Gastrointestinal Intervention 2018; 7(3): 100-105
Published online October 31, 2018 https://doi.org/10.18528/gii180024
Copyright © International Journal of Gastrointestinal Intervention.
Division of Gastroenterology, Department of Internal Medicine and Gastrointestinal Cancer, Kangbuk Samsung Hospital, Sungkyunkwan University School of Medicine, Seoul, Korea
Correspondence to:*Division of Gastroenterology, Department of Internal Medicine and Gastrointestinal Cancer, Kangbuk Samsung Hospital, Sungkyunkwan University School of Medicine, 29 Saemunan-ro, Jongno-gu, Seoul 03181, Korea.
This is an open-access article distributed under the terms of the Creative Commons Attribution Non-Commercial License (http://creativecommons.org/licenses/by-nc/3.0) which permits unrestricted noncommercial use, distribution, and reproduction in any medium, provided the original work is properly cited.

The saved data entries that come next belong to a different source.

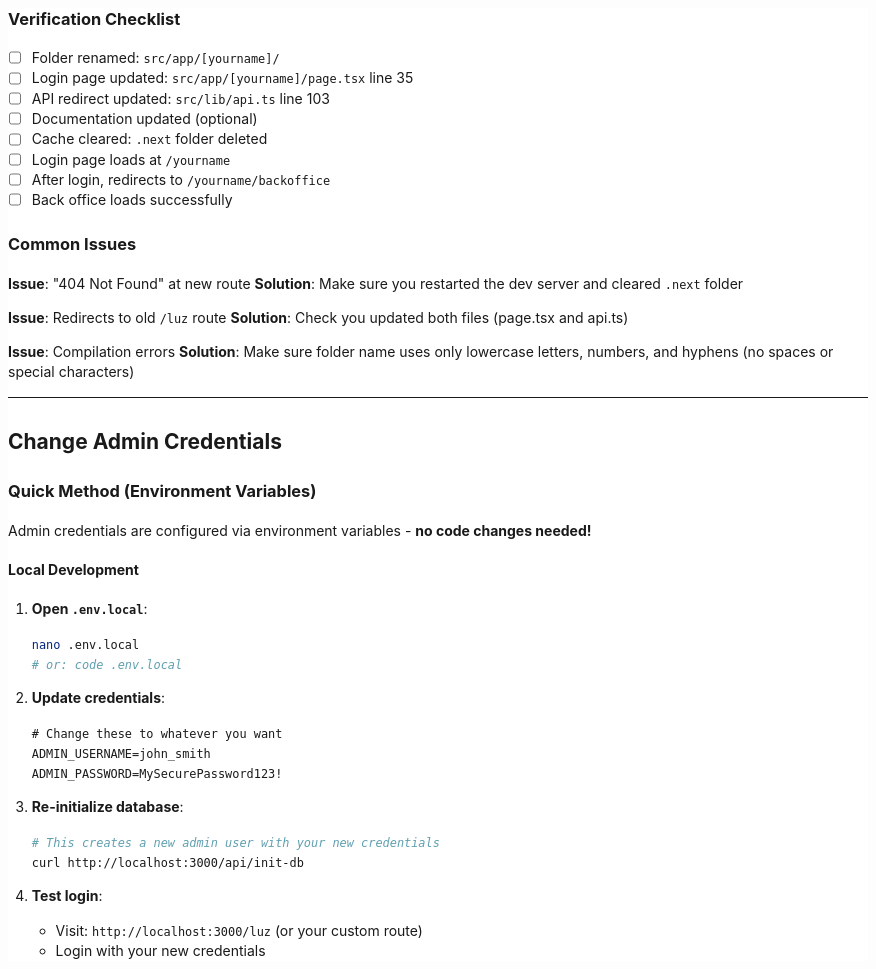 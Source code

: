 ### Verification Checklist

- [ ] Folder renamed: `src/app/[yourname]/`
- [ ] Login page updated: `src/app/[yourname]/page.tsx` line 35
- [ ] API redirect updated: `src/lib/api.ts` line 103
- [ ] Documentation updated (optional)
- [ ] Cache cleared: `.next` folder deleted
- [ ] Login page loads at `/yourname`
- [ ] After login, redirects to `/yourname/backoffice`
- [ ] Back office loads successfully

### Common Issues

**Issue**: "404 Not Found" at new route
**Solution**: Make sure you restarted the dev server and cleared `.next` folder

**Issue**: Redirects to old `/luz` route
**Solution**: Check you updated both files (page.tsx and api.ts)

**Issue**: Compilation errors
**Solution**: Make sure folder name uses only lowercase letters, numbers, and hyphens (no spaces or special characters)

---

## Change Admin Credentials

### Quick Method (Environment Variables)

Admin credentials are configured via environment variables - **no code changes needed!**

#### Local Development

1. **Open `.env.local`**:
   ```bash
   nano .env.local
   # or: code .env.local
   ```

2. **Update credentials**:
   ```env
   # Change these to whatever you want
   ADMIN_USERNAME=john_smith
   ADMIN_PASSWORD=MySecurePassword123!
   ```

3. **Re-initialize database**:
   ```bash
   # This creates a new admin user with your new credentials
   curl http://localhost:3000/api/init-db
   ```

4. **Test login**:
   - Visit: `http://localhost:3000/luz` (or your custom route)
   - Login with your new credentials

Lower gastrointestinal bleeding (LGIB) is diagnosed in 20% to 30% of all patients presenting with major gastrointestinal (GI) bleeding. Although most patients with acute LGIB stop bleeding spontaneously and have favorable outcomes, morbidity and mortality ranges from 2% to 4%, and is higher in older patients and those with comorbid medical conditions. Common etiologies of LGIB are diverticular bleeding, ischemic colitis, angioectasia bleeding and hemorrhoid. Patients presenting with acute severe hematochezia should undergo a focused evaluation simultaneous with hemodynamic resuscitation. An upper GI bleeding source must be excluded in patients with hematochezia and hemodynamic instability. Colonoscopy following a colon preparation is the initial test of choice in most patients presenting with acute hematochezia and hemodynamic stability.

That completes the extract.